Mais l’émission qui m’a peut-être le plus marqué était Best of trash, sur M6. Oui, oui, cela paraît dingue, mais cette chaîne accordait un créneau, certes ténu, certes logé à 1 ou 2 heures du matin, à la musique "amplifiée", à des groupes relativement peu connus pour l’époque. Pour un gamin de 15 ans, découvrir des groupes comme Cypress Hill, les Beastie Boys ou Machine Head, ça fait un choc. Pouvoir échapper un instant à la bouillie musicale de l’époque, ça n’avait pas de prix.
Cela n’a pourtant pas duré. La pop fadasse, le R’n’B putassier et la pseudo scène alternative ont vite repris le contrôle des plages nocturnes. Et il a fallu faire une croix sur la télévision pour assouvir ma curiosité musicale.
La télévision française resterait donc imperméable à des musiques hors des sentiers mainstream ? Pas tout à fait. Les téléspectateurs peuvent certes faire le deuil d’un espace proprement dit consacré à ces musiques. Et ce n’est pas un présentateur comme Michel Drucker qui me contredira. Ses commentaires (visibles notamment sur Youtube : ), lors de l’Eurovision sur Lordi, le groupe vainqueur, ont été plus que consternants. "Je vais le faire écouter à ma chienne qui va devenir dingue." Formidable, Michel, tu découvres le heavy metal avec 30 ans de retard.
Mais le téléspectateur peut encore écouter des sons différents. Ne cherchez pas dans les émissions estampillées "musique" : pour devenir un aventurier musical il va falloir plonger dans les méandres de la télévision et profiter de la profusion des reportages de société sur tout et n’importe quoi.
Que cela soit diffusé dans Capital, Zone interdite, Confessions intimes et autres émissions de télé-réalité, le reportage se doit, en plus du propos, de faire de l’image. Mais écouter une voix off en continu ou le simple son ambiant, c’est bon pour Arte. Ca plombe le rythme et ça risque de ne pas accrocher le téléspectateur.

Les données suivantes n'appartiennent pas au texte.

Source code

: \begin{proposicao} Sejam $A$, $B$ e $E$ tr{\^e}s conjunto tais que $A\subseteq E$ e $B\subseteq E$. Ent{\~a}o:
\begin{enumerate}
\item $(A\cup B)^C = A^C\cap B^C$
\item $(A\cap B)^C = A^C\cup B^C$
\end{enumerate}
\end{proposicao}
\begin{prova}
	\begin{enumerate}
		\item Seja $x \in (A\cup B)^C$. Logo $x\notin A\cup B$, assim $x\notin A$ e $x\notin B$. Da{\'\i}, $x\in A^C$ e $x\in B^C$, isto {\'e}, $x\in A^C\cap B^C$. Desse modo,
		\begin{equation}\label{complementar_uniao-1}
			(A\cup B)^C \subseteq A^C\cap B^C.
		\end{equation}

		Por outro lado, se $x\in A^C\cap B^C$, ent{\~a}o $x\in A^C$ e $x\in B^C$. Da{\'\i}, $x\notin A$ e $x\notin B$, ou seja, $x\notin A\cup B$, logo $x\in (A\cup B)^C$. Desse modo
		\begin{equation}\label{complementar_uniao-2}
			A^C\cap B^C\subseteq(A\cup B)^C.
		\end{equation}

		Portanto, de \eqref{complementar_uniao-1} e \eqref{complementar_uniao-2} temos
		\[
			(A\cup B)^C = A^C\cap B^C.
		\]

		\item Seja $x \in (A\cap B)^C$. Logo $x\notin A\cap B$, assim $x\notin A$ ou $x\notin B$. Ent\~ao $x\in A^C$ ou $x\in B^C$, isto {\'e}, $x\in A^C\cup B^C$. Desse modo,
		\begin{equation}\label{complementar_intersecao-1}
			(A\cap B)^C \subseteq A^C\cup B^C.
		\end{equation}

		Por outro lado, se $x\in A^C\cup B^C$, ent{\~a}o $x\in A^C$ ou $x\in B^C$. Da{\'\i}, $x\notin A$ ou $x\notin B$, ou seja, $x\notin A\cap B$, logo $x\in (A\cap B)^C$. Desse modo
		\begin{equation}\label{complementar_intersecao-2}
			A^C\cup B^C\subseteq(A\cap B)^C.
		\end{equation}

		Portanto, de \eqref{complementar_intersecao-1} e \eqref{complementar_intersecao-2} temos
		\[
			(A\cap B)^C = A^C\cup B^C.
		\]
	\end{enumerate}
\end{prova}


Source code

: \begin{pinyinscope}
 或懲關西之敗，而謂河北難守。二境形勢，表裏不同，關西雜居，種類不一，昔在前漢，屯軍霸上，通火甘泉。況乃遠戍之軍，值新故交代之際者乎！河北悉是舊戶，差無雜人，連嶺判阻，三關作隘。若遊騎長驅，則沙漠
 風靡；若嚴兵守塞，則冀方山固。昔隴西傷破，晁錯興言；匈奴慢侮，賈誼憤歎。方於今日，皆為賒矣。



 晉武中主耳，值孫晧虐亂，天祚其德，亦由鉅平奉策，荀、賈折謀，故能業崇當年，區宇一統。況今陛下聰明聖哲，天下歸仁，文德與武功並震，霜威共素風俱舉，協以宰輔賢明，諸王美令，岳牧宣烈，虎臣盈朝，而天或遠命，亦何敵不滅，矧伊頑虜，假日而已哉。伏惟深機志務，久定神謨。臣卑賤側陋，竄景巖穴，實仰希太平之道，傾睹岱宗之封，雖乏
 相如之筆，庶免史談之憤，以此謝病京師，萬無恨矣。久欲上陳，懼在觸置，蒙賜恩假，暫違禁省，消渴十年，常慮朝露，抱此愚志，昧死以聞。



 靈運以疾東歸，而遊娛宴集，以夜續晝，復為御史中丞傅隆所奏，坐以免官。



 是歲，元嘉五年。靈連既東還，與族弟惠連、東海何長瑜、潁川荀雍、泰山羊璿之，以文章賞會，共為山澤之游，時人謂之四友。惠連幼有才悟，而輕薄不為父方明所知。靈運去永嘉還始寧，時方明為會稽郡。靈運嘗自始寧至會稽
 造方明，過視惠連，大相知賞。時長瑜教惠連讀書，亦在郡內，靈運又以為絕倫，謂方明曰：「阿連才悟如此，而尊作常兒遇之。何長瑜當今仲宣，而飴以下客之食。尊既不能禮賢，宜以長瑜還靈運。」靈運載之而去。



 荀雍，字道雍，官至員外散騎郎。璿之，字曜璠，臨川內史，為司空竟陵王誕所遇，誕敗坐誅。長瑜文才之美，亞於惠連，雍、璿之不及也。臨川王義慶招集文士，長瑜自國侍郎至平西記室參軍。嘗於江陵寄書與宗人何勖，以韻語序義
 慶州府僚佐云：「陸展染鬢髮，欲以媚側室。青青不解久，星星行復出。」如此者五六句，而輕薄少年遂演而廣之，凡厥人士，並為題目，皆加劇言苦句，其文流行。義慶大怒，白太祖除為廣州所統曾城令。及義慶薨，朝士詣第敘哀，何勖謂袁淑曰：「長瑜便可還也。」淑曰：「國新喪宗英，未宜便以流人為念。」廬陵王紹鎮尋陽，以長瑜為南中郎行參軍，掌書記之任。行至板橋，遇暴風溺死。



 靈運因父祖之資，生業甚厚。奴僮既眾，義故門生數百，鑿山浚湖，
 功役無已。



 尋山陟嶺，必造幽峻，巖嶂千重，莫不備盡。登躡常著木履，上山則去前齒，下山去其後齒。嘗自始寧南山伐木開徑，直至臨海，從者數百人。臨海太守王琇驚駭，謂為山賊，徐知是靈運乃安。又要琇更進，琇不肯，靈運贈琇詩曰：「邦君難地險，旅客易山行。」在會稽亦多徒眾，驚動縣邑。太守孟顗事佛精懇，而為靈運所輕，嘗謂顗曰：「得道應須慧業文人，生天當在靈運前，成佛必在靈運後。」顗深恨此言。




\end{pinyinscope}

Il faut recourir alors à des techniques visuelles (ah, les ralentis et les passages en noir et blanc d’Opération séduction) ou à la musique pour appuyer les effets voulus. Et c’est là qu’apparaît une zone de liberté relative concernant le choix des musiques.
L’exemple le plus représentatif est peut-être Clint Mansell. Le morceau d’ouverture du film Requiem for a Dream a été repris dans un nombre tellement énorme de reportages (sur tous les sujets possibles) que cela donne le vertige. Alors qu’au final, cet artiste reste relativement inconnu en France.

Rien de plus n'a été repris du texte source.